Fixed dose combination therapy loperamide and niacin ameliorates diethylnitrosamine-induced liver carcinogenesis in albino Wistar rats
Abstract
Hepatocellular carcinoma (HCC) is among the most lethal cancers (five-year survival rates under 11%), which makes it the third most frequent cause of cancer related deaths in men and the sixth in women. Still, there are limited treatments available for the majority of HCCs in the advanced stages. Systemic chemotherapy for advanced hepatocellular carcinomas, either as single-agent therapy or in combination, radiofrequency ablation or recently introduced tyrosine kinase inhibitors, e.g. sorafenib, are some promising options.

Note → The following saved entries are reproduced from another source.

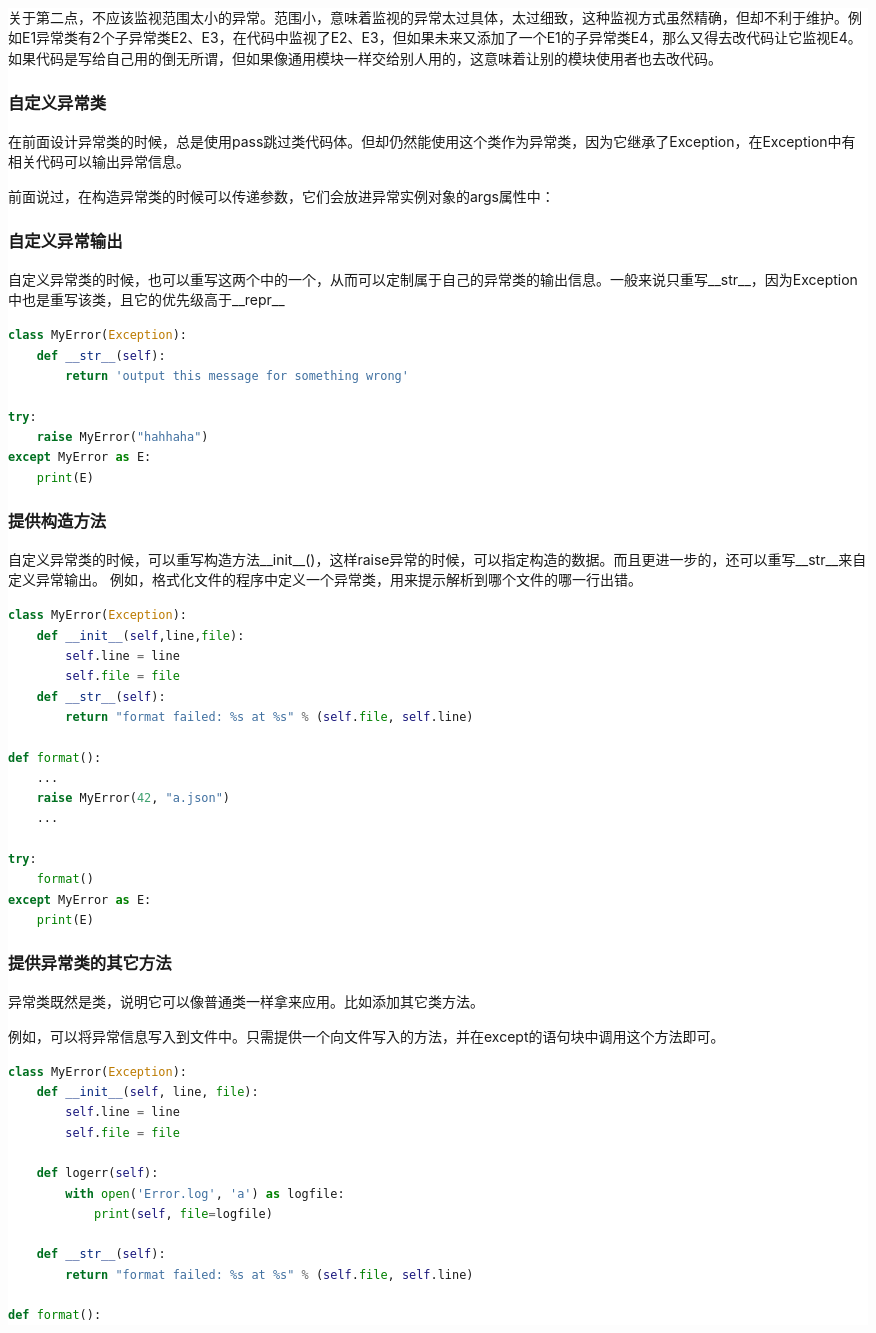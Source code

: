 关于第二点，不应该监视范围太小的异常。范围小，意味着监视的异常太过具体，太过细致，这种监视方式虽然精确，但却不利于维护。例如E1异常类有2个子异常类E2、E3，在代码中监视了E2、E3，但如果未来又添加了一个E1的子异常类E4，那么又得去改代码让它监视E4。如果代码是写给自己用的倒无所谓，但如果像通用模块一样交给别人用的，这意味着让别的模块使用者也去改代码。

### 自定义异常类

在前面设计异常类的时候，总是使用pass跳过类代码体。但却仍然能使用这个类作为异常类，因为它继承了Exception，在Exception中有相关代码可以输出异常信息。

前面说过，在构造异常类的时候可以传递参数，它们会放进异常实例对象的args属性中：

### 自定义异常输出

自定义异常类的时候，也可以重写这两个中的一个，从而可以定制属于自己的异常类的输出信息。一般来说只重写__str__，因为Exception中也是重写该类，且它的优先级高于__repr__

```python
class MyError(Exception):
    def __str__(self):
        return 'output this message for something wrong'

try:
    raise MyError("hahhaha")
except MyError as E:
    print(E)
```

### 提供构造方法

自定义异常类的时候，可以重写构造方法__init__()，这样raise异常的时候，可以指定构造的数据。而且更进一步的，还可以重写__str__来自定义异常输出。
例如，格式化文件的程序中定义一个异常类，用来提示解析到哪个文件的哪一行出错。

```python
class MyError(Exception):
    def __init__(self,line,file):
        self.line = line
        self.file = file
    def __str__(self):
        return "format failed: %s at %s" % (self.file, self.line)

def format():
    ...
    raise MyError(42, "a.json")
    ...

try:
    format()
except MyError as E:
    print(E)
```

### 提供异常类的其它方法

异常类既然是类，说明它可以像普通类一样拿来应用。比如添加其它类方法。

例如，可以将异常信息写入到文件中。只需提供一个向文件写入的方法，并在except的语句块中调用这个方法即可。

```python
class MyError(Exception):
    def __init__(self, line, file):
        self.line = line
        self.file = file

    def logerr(self):
        with open('Error.log', 'a') as logfile:
            print(self, file=logfile)

    def __str__(self):
        return "format failed: %s at %s" % (self.file, self.line)

def format():
```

This study is an attempt to evaluate the synergistic chemopreventive potential of loperamide (5 mg kg−1) in combination with niacin in hepatocarcinogenic rats, when challenged by a single diethylnitrosamine (DENA) (160 mg kg−1). The ability to treat hepatocellular carcinoma was measured by comparing biochemical serum markers such as glutamate oxaloacetate transaminase (SGOT), serum glutamate pyruvate transaminase (SGPT), alkaline phosphatase (ALP), acid phosphatase (AP), cholesterol (C), triglycerides (TG) and high density lipoproteins (HDL), total proteins (TPR), bilirubin and the specific marker for hepatocellular carcinoma such as alpha fetoprotein (AFP). The caspase-3 activity was also evaluated to decipher the potential of the drug as well as to explore the possible mechanism. The results have revealed the significant elevation of these parameters in the DENA control group compared to the normal control and the therapeutic groups. Caspase-3 activity was found to be highly elevated in the therapeutic group. Histopathology results also revealed severe changes in hepatic tissues. Disease control animals showed central veins surrounded by extensive necrosis and inflammatory infiltrate, clusters of hepatocyte necrosis and the portal tract with bile duct proliferation and marked atypia. The liver section from loperamide with the niacin control group shows the normal architecture of the liver with no necrosis observed. Our data indicates that this remarkable combination has potential for the treatment of hepatocellular carcinomas in rats exposed to DENA. Administration of loperamide + niacin relatively improved the biochemical parameters to values approximating those of the normal controls by increasing the caspase-3 activity in them and inducing apoptosis in cancerous cells.